(Material for this exercise)

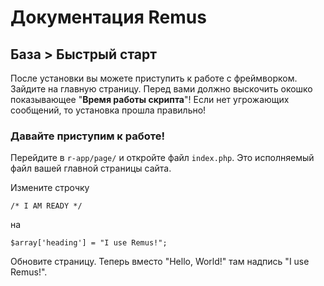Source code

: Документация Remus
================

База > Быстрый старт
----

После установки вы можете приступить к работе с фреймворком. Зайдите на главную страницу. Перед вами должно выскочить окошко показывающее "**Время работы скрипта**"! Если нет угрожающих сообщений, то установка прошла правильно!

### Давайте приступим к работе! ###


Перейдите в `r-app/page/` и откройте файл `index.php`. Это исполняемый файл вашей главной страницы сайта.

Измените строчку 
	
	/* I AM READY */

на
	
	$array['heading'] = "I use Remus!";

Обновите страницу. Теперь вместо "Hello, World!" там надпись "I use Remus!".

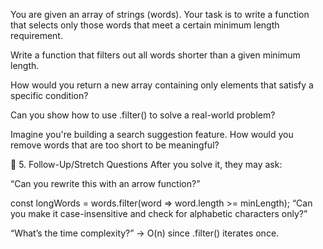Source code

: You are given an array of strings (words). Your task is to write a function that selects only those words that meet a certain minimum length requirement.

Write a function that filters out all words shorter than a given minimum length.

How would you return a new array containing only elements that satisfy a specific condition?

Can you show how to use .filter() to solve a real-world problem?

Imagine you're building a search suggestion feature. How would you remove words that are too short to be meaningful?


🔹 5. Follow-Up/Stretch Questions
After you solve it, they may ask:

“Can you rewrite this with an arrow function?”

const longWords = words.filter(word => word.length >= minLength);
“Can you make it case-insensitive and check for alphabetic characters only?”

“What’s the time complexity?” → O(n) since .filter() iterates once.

(End Material for this exercise)
(Material for this exercise)

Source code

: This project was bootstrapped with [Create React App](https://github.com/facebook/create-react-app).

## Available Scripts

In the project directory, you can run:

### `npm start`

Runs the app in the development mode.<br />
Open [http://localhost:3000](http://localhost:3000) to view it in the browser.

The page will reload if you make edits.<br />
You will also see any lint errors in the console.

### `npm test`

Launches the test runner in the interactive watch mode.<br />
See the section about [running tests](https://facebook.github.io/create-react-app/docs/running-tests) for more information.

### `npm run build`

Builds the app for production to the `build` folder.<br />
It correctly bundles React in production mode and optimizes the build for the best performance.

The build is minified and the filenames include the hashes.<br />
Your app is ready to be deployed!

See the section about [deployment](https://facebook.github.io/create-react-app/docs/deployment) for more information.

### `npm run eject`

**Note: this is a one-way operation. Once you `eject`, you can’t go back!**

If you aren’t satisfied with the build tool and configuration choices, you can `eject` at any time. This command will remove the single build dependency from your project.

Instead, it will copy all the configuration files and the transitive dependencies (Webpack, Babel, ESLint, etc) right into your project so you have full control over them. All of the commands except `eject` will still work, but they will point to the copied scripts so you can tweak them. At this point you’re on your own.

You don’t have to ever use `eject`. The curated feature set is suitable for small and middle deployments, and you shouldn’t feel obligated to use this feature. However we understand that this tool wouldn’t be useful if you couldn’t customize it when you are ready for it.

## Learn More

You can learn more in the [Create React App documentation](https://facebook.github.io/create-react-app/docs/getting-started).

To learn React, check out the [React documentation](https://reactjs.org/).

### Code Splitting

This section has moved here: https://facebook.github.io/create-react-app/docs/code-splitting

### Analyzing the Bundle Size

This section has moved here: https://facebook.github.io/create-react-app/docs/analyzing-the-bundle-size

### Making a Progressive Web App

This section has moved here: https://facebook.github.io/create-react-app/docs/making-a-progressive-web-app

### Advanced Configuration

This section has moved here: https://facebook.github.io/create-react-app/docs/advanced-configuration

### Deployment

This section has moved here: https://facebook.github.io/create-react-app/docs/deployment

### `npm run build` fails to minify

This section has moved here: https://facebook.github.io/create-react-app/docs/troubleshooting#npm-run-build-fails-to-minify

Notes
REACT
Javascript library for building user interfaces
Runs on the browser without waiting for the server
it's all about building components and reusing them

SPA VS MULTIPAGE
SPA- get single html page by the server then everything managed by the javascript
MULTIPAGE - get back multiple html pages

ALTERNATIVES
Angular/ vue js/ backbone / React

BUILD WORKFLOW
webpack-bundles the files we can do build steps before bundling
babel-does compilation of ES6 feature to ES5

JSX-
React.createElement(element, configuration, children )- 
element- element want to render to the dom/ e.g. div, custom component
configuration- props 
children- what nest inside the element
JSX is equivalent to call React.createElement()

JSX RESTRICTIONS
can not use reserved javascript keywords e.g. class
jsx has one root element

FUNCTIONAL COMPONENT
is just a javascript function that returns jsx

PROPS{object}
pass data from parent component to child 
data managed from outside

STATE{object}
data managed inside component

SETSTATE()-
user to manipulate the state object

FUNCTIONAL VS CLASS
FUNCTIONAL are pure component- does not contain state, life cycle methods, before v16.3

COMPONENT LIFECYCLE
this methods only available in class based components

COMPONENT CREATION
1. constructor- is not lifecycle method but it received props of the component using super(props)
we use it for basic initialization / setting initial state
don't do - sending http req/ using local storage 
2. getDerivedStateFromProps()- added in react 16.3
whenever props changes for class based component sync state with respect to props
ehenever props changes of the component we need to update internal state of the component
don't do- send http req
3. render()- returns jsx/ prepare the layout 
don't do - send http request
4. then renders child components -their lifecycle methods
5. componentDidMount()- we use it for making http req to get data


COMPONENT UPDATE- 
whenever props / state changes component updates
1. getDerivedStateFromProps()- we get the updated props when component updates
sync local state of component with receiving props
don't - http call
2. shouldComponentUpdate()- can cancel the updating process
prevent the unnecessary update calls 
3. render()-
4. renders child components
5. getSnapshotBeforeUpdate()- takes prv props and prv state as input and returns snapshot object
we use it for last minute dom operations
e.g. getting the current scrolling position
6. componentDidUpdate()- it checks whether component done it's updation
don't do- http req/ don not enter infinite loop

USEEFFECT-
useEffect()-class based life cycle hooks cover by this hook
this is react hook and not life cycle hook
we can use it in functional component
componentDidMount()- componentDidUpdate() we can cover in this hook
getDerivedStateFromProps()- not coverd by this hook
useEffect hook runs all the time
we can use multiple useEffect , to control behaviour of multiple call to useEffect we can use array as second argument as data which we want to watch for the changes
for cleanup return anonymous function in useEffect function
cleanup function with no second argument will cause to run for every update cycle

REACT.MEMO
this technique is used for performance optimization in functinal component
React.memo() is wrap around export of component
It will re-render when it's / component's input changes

(End Material for this exercise)

Exercise goal: Return exactly, and only, the lines above starting at the line that contains "FUNCTIONAL are pure" and ending at the line that contains "4. renders child components".

Task output:
FUNCTIONAL are pure component- does not contain state, life cycle methods, before v16.3

COMPONENT LIFECYCLE
this methods only available in class based components

COMPONENT CREATION
1. constructor- is not lifecycle method but it received props of the component using super(props)
we use it for basic initialization / setting initial state
don't do - sending http req/ using local storage 
2. getDerivedStateFromProps()- added in react 16.3
whenever props changes for class based component sync state with respect to props
ehenever props changes of the component we need to update internal state of the component
don't do- send http req
3. render()- returns jsx/ prepare the layout 
don't do - send http request
4. then renders child components -their lifecycle methods
5. componentDidMount()- we use it for making http req to get data


COMPONENT UPDATE- 
whenever props / state changes component updates
1. getDerivedStateFromProps()- we get the updated props when component updates
sync local state of component with receiving props
don't - http call
2. shouldComponentUpdate()- can cancel the updating process
prevent the unnecessary update calls 
3. render()-
4. renders child components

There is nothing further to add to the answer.